7 Steps to the Perfect LinkedIn Profile Photo

For most LinkedIn represents their only professional online presence  Whether you like it or not your LinkedIn profile photo is your first impression. Your photo will either get you the first hello or it'll leave you in the dark. Therefore, it's important your headshot and LinkedIn profile picture best represent you, your business, and your level of professional experience.

As a photographer working with a wide array of clients, I'd like to share 7 elements of the perfect headshot photo and LinkedIn Profile photo.

1.    Hire a Professional.

Don't characterize your image potential with a selfie. You are WAY beyond that. And no a candid profile photo from your cousins wedding or last weekend's Yankees game either. It will not do. Professionalism and individual value is formed by the investment you are willing to invest in yourself. 

2.    Arrive with an open mind

We will create options in our photos.
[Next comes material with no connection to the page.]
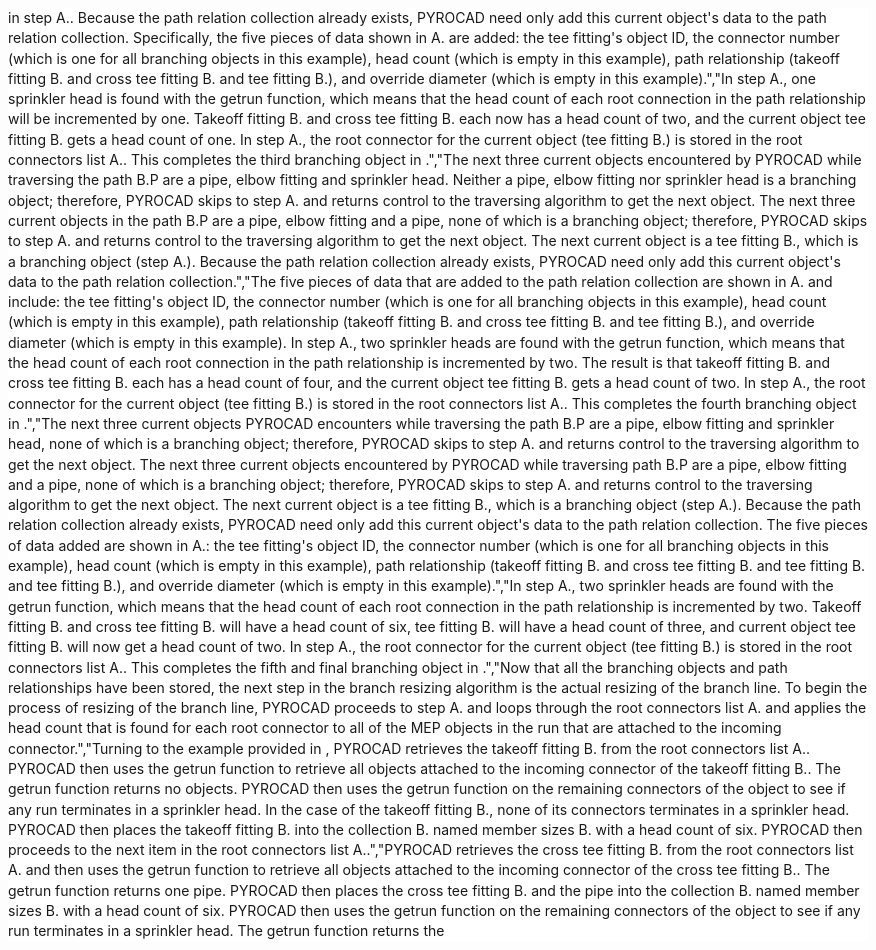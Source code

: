 in step A.. Because the path relation collection already exists, PYROCAD need only add this current object's data to the path relation collection. Specifically, the five pieces of data shown in A. are added: the tee fitting's object ID, the connector number (which is one for all branching objects in this example), head count (which is empty in this example), path relationship (takeoff fitting B. and cross tee fitting B. and tee fitting B.), and override diameter (which is empty in this example).","In step A., one sprinkler head is found with the getrun function, which means that the head count of each root connection in the path relationship will be incremented by one. Takeoff fitting B. and cross tee fitting B. each now has a head count of two, and the current object tee fitting B. gets a head count of one. In step A., the root connector for the current object (tee fitting B.) is stored in the root connectors list A.. This completes the third branching object in .","The next three current objects encountered by PYROCAD while traversing the path B.P are a pipe, elbow fitting and sprinkler head. Neither a pipe, elbow fitting nor sprinkler head is a branching object; therefore, PYROCAD skips to step A. and returns control to the traversing algorithm to get the next object. The next three current objects in the path B.P are a pipe, elbow fitting and a pipe, none of which is a branching object; therefore, PYROCAD skips to step A. and returns control to the traversing algorithm to get the next object. The next current object is a tee fitting B., which is a branching object (step A.). Because the path relation collection already exists, PYROCAD need only add this current object's data to the path relation collection.","The five pieces of data that are added to the path relation collection are shown in A. and include: the tee fitting's object ID, the connector number (which is one for all branching objects in this example), head count (which is empty in this example), path relationship (takeoff fitting B. and cross tee fitting B. and tee fitting B.), and override diameter (which is empty in this example). In step A., two sprinkler heads are found with the getrun function, which means that the head count of each root connection in the path relationship is incremented by two. The result is that takeoff fitting B. and cross tee fitting B. each has a head count of four, and the current object tee fitting B. gets a head count of two. In step A., the root connector for the current object (tee fitting B.) is stored in the root connectors list A.. This completes the fourth branching object in .","The next three current objects PYROCAD encounters while traversing the path B.P are a pipe, elbow fitting and sprinkler head, none of which is a branching object; therefore, PYROCAD skips to step A. and returns control to the traversing algorithm to get the next object. The next three current objects encountered by PYROCAD while traversing path B.P are a pipe, elbow fitting and a pipe, none of which is a branching object; therefore, PYROCAD skips to step A. and returns control to the traversing algorithm to get the next object. The next current object is a tee fitting B., which is a branching object (step A.). Because the path relation collection already exists, PYROCAD need only add this current object's data to the path relation collection. The five pieces of data added are shown in A.: the tee fitting's object ID, the connector number (which is one for all branching objects in this example), head count (which is empty in this example), path relationship (takeoff fitting B. and cross tee fitting B. and tee fitting B. and tee fitting B.), and override diameter (which is empty in this example).","In step A., two sprinkler heads are found with the getrun function, which means that the head count of each root connection in the path relationship is incremented by two. Takeoff fitting B. and cross tee fitting B. will have a head count of six, tee fitting B. will have a head count of three, and current object tee fitting B. will now get a head count of two. In step A., the root connector for the current object (tee fitting B.) is stored in the root connectors list A.. This completes the fifth and final branching object in .","Now that all the branching objects and path relationships have been stored, the next step in the branch resizing algorithm is the actual resizing of the branch line. To begin the process of resizing of the branch line, PYROCAD proceeds to step A. and loops through the root connectors list A. and applies the head count that is found for each root connector to all of the MEP objects in the run that are attached to the incoming connector.","Turning to the example provided in , PYROCAD retrieves the takeoff fitting B. from the root connectors list A.. PYROCAD then uses the getrun function to retrieve all objects attached to the incoming connector of the takeoff fitting B.. The getrun function returns no objects. PYROCAD then uses the getrun function on the remaining connectors of the object to see if any run terminates in a sprinkler head. In the case of the takeoff fitting B., none of its connectors terminates in a sprinkler head. PYROCAD then places the takeoff fitting B. into the collection B. named member sizes B. with a head count of six. PYROCAD then proceeds to the next item in the root connectors list A..","PYROCAD retrieves the cross tee fitting B. from the root connectors list A. and then uses the getrun function to retrieve all objects attached to the incoming connector of the cross tee fitting B.. The getrun function returns one pipe. PYROCAD then places the cross tee fitting B. and the pipe into the collection B. named member sizes B. with a head count of six. PYROCAD then uses the getrun function on the remaining connectors of the object to see if any run terminates in a sprinkler head. The getrun function returns the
I'll photograph everything under the sun for you. We're not in a rush and we're not going to get the perfect shot right away. Both you and I need to get comfortable. There's a method to photographing from a technical perspective where I develop your settings over time and together we develop the story of a good portrait. Honestly, if I don't make you look good, I don't look good, and then, I'm not a very good photographer.

3.    Look straight into the camera, relax, and laugh!

A successful business profile photo says a lot and it also says what you're thinking about. Connect with the camera by making direct eye contact. Don't think about your facial expression, think about having fun!

4.    Dress for the job you want.

Show your personal style and represent who you are. Remember to look clean (shave, brush your hair, iron your shirt, and have your jacket pressed so it holds form), and bring a tie.

 Photographer: Jonathan Heisler, Hofstra University Photographer

5.    Location.

Look at my portrait photo portfolio and consider who you are, what you do and the location that best tells your story. This environment will provide your audience additional clues about yourself. This is why getting out of a studio and away from the traditional portrait background photo (high school photos) is so important!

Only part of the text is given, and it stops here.